Un jeu, guère plus: unanimes, les principaux partis affichent un amusement plus ou moins mêlé de curiosité à l'égard de ce que Martin Balisser, secrétaire général de l'UDC, qualifie de «gadget» internautique. Yvette Ming, coordinatrice pour la Suisse romande du PDC, estime que wahl$treet.ch n'a rien d'un baromètre fiable: «Internet est facile à manipuler. Comment savoir qui joue? Sans compter que les gens ne parient pas sur ce qu'ils pensent.» Autre critique: «Les raisons pour lesquelles tel ou tel parti prend de l'avance ne sont pas transparentes», estime de son côté Jean-Philippe Jeannerat, secrétaire central pour la Suisse romande du PSS.

Pour autant, même faussées, les courbes affichées par le site ne sont pas dénuées d'intérêt: «L'image peut être significative, à condition de s'intéresser aux tendances plutôt qu'aux scores, dit Martin Balisser. 20W$ pour l'UDC, c'est quand même beaucoup!» Le chef de l'information du PRD, Guido Schommer, renchérit: «Avant les élections de l'automne, wahlstreet.ch reflète assez bien la façon dont les partis sont vus et l'impact de nos actions.»

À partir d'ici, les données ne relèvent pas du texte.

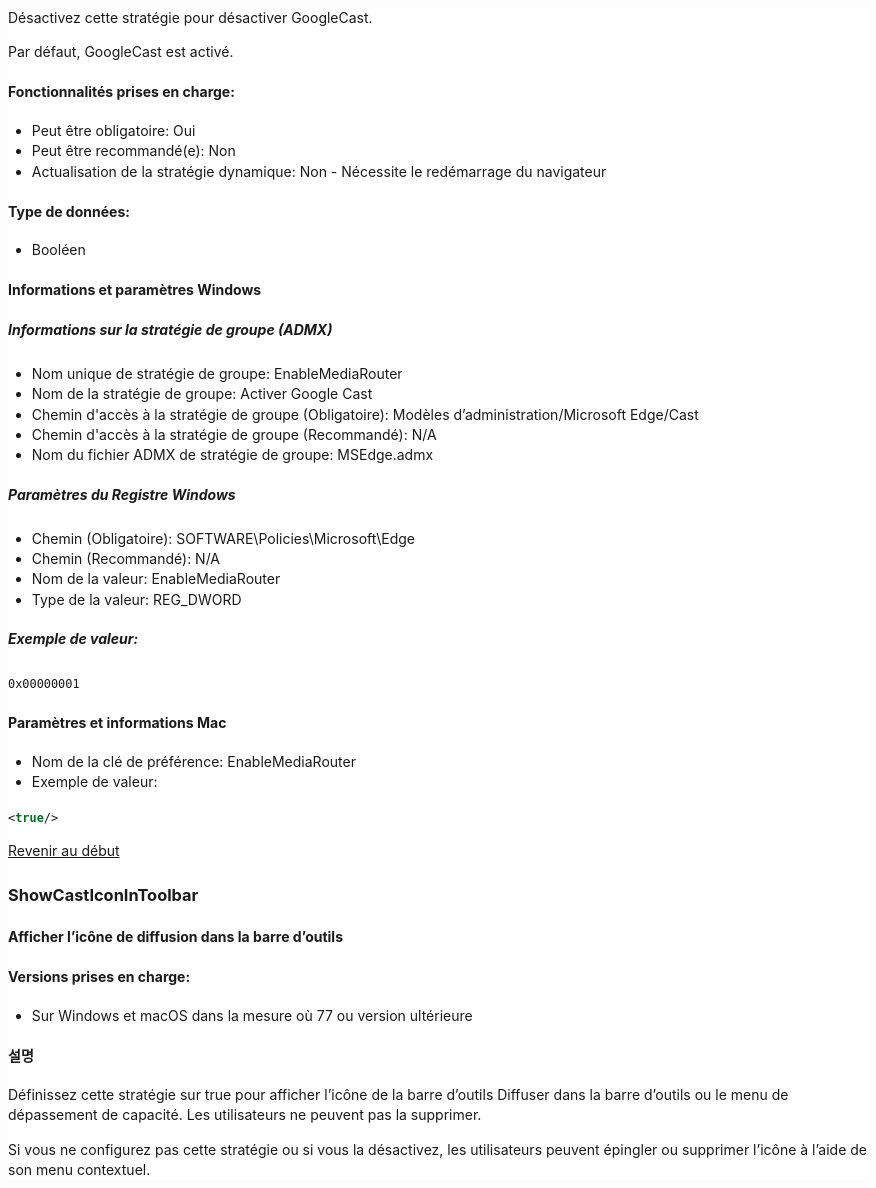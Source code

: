 Désactivez cette stratégie pour désactiver GoogleCast.

Par défaut, GoogleCast est activé.

  #### Fonctionnalités prises en charge:
  - Peut être obligatoire: Oui
  - Peut être recommandé(e): Non
  - Actualisation de la stratégie dynamique: Non - Nécessite le redémarrage du navigateur

  #### Type de données:
  - Booléen

  #### Informations et paramètres Windows
  ##### Informations sur la stratégie de groupe (ADMX)
  - Nom unique de stratégie de groupe: EnableMediaRouter
  - Nom de la stratégie de groupe: Activer Google Cast
  - Chemin d'accès à la stratégie de groupe (Obligatoire): Modèles d’administration/Microsoft Edge/Cast
  - Chemin d'accès à la stratégie de groupe (Recommandé): N/A
  - Nom du fichier ADMX de stratégie de groupe: MSEdge.admx
  ##### Paramètres du Registre Windows
  - Chemin (Obligatoire): SOFTWARE\Policies\Microsoft\Edge
  - Chemin (Recommandé): N/A
  - Nom de la valeur: EnableMediaRouter
  - Type de la valeur: REG_DWORD
  ##### Exemple de valeur:
```
0x00000001
```


  #### Paramètres et informations Mac
  - Nom de la clé de préférence: EnableMediaRouter
  - Exemple de valeur:
``` xml
<true/>
```
  

  [Revenir au début](#microsoft-edge---stratégies)

  ### ShowCastIconInToolbar
  #### Afficher l’icône de diffusion dans la barre d’outils
  
  
  #### Versions prises en charge:
  - Sur Windows et macOS dans la mesure où 77 ou version ultérieure

  #### 설명
  Définissez cette stratégie sur true pour afficher l’icône de la barre d’outils Diffuser dans la barre d’outils ou le menu de dépassement de capacité. Les utilisateurs ne peuvent pas la supprimer.

Si vous ne configurez pas cette stratégie ou si vous la désactivez, les utilisateurs peuvent épingler ou supprimer l’icône à l’aide de son menu contextuel.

Yvette Ming voit une autre qualité au site: «Il permettra peut-être d'attirer au monde réputé sec de la politique des gens qui ne s'y intéressent pas.» Faux, pensent les autres personnes interrogées, à l'instar de Jean-Philippe Jeannerat: «wahl$treet.ch est réservé à une élite qui maîtrise à la fois l'informatique et la politique, de surcroît germanophone» (le site est en allemand, n.d.l.r.). Et, à l'entendre, là n'est pas le plus grave: «Il dévalorise le débat politique en accréditant l'idée que l'action des partis est un bien de consommation comme un autre.»